The most common vehicle ransomware exploits is corporate email. Typically, an employee at company headquarters opens an email and clicks on an infected attachment. Malicious code is activated. The virus will spread and be able to infect the entire computer network, thanks to the interplay between the networks.
But there are many other ransomware attack vectors:
- - - a simple navigation on a compromised website,
    - an enterprise software vulnerability that has not been updated (lack of security patch implementation, for example),
    - an internal threat caused by human error, for example the case of an infected employee’s USB key which allows the virus to circulate in the company’s information system,
    - indirect intrusion, for example by social engineering (the attacker masquerades as a company employee. He asks the victim if they can, for example, download and install a patch of software in common use in the company, which he has not managed to deploy remotely. Unfortunately, the employee complies and finds himself trapped, and at fault for having entered the malware into the company’s information system).

How is a ransomware computer attack characterized?

The singularity of this virus lies in its property of transversality. This type of attack quickly has a destabilizing effect in the company.

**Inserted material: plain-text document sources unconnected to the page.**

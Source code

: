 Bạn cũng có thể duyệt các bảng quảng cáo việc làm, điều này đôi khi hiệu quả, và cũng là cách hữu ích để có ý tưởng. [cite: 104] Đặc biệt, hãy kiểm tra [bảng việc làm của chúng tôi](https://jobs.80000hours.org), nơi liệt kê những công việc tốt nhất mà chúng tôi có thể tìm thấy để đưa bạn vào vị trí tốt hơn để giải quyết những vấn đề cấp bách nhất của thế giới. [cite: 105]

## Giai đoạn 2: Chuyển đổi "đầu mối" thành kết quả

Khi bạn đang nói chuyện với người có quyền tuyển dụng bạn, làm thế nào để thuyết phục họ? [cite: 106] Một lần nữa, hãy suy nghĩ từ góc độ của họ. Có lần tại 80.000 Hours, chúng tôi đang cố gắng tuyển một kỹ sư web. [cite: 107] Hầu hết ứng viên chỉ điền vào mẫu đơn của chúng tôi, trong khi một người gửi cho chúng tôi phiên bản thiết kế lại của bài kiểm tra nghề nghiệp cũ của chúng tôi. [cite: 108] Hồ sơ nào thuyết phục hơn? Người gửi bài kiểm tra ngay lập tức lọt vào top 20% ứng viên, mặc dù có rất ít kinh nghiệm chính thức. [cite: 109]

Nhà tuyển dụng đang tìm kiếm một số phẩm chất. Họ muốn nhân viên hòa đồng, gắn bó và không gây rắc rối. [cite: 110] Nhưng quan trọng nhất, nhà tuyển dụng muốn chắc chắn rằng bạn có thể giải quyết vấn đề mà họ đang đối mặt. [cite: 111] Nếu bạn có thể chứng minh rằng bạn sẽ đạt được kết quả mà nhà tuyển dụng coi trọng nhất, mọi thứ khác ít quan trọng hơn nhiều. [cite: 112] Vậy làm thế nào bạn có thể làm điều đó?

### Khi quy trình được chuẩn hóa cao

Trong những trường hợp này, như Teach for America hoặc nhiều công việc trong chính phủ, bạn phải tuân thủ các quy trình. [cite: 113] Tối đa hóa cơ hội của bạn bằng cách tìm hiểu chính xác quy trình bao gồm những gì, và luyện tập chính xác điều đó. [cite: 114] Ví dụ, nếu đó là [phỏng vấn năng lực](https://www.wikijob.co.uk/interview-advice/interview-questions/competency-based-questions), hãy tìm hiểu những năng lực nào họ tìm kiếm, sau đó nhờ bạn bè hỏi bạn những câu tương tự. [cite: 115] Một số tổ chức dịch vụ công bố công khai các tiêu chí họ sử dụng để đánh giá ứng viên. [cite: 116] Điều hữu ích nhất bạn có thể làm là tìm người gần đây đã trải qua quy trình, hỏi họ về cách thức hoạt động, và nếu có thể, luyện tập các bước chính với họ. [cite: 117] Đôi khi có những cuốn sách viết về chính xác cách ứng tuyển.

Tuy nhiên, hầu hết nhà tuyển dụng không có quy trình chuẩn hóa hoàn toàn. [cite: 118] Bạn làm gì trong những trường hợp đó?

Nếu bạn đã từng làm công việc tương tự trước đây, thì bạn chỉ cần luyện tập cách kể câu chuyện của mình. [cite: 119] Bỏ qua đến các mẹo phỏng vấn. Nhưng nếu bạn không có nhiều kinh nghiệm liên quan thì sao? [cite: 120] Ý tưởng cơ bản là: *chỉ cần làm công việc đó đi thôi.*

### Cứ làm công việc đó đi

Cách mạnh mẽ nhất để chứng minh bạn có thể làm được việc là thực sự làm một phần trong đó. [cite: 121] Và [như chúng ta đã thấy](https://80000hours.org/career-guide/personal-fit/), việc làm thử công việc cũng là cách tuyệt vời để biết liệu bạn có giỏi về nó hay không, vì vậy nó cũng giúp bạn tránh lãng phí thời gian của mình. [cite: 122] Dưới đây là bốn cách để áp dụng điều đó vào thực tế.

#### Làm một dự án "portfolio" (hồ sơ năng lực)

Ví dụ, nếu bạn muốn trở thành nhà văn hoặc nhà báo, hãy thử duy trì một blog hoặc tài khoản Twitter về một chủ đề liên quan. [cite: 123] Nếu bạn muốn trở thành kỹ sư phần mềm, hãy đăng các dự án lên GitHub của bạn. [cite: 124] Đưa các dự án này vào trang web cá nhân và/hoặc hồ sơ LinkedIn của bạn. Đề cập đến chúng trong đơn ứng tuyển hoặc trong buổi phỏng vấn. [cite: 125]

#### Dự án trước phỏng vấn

In fact, ransomware can shut down vital business communication functions such as: telephony, email or business applications. But also more seriously, to quickly cause disruptions in the supply chain or in the production of the whole company and not only that of an activity, a department or an entity of the company taken in isolation. NotPetya has managed to spread to millions of users, hundreds of thousands of computer systems and thousands of computer workstations around the world, it is recalled.

Unfortunately, neither the size nor the sector of activity of the company are criteria of exemption from this potential virality. The increasing professionalization of attackers illustrates this trend.

How to respond to ransomware in business? 8 things to do / 3 things not to do

Do

Isolate infected computers by disconnecting them from the computer network and the Internet;
Perform a complete system scan using previously updated antivirus;
Restore the information system to a date prior to that of the attack;
Immediately report to the IT department (or to the IT provider if this service is outsourced);
Identify the source of the infection;
Submit a complaint to your local police station or gendarmerie brigade;
Keep as much technical evidence as possible relating to the attack to facilitate investigative work;
Surround yourself well i.e. find technical assistance from qualified and referenced professionals (cybermalveillance.gouv.fr, ...);

Don't

What are the winning measures to minimize risk factors? 14 action plans that can be deployed before the attack is carried out

Have full visibility of all the major assets that make up the IT environment and have a risk map on these assets;
Always make sure to keep operating systems, antivirus software and all installed applications up to date;
Set up annual audits and intrusion tests (at a minimum);
Set up employee reaction tests in different risky situations (scripting);
Perform regular backups of the information system in the cloud to ensure the existence of a copy of the data;
Block peer-to-peer downloads;
Use complex passwords (generated by a password manager for example) and change them every 3 to 6 months;
Display file name extensions;
Educate users to change their habits: do not click to open malicious emails (unknown senders, unusual message subjects, ...);
Need to install a new app? download executable files from official sites;
Establish a control policy for external media that employees use on company workstations; limitation of the attribution of administrator accounts; Internet access control;
Develop a business continuity and even resilience strategy, implement and test it;
Anticipate a communication strategy in the event of a ransomware crisis
Without forgetting to analyze the opportunity to take out a cyber insurance policy

Founded in 2018, Alcees is a digital services company(dsc or esn in french) of French and European essence.100% cyber centric. Alcees offers communities ans public companies, banks, insurers, software publishers, healthcare operators, tailor-made consulting solutions to improve the performance of their operations and simplify their exposure to cyber risks through compliance with highest standards/norms and implementation of simple measures : technical, organizational, cognitive.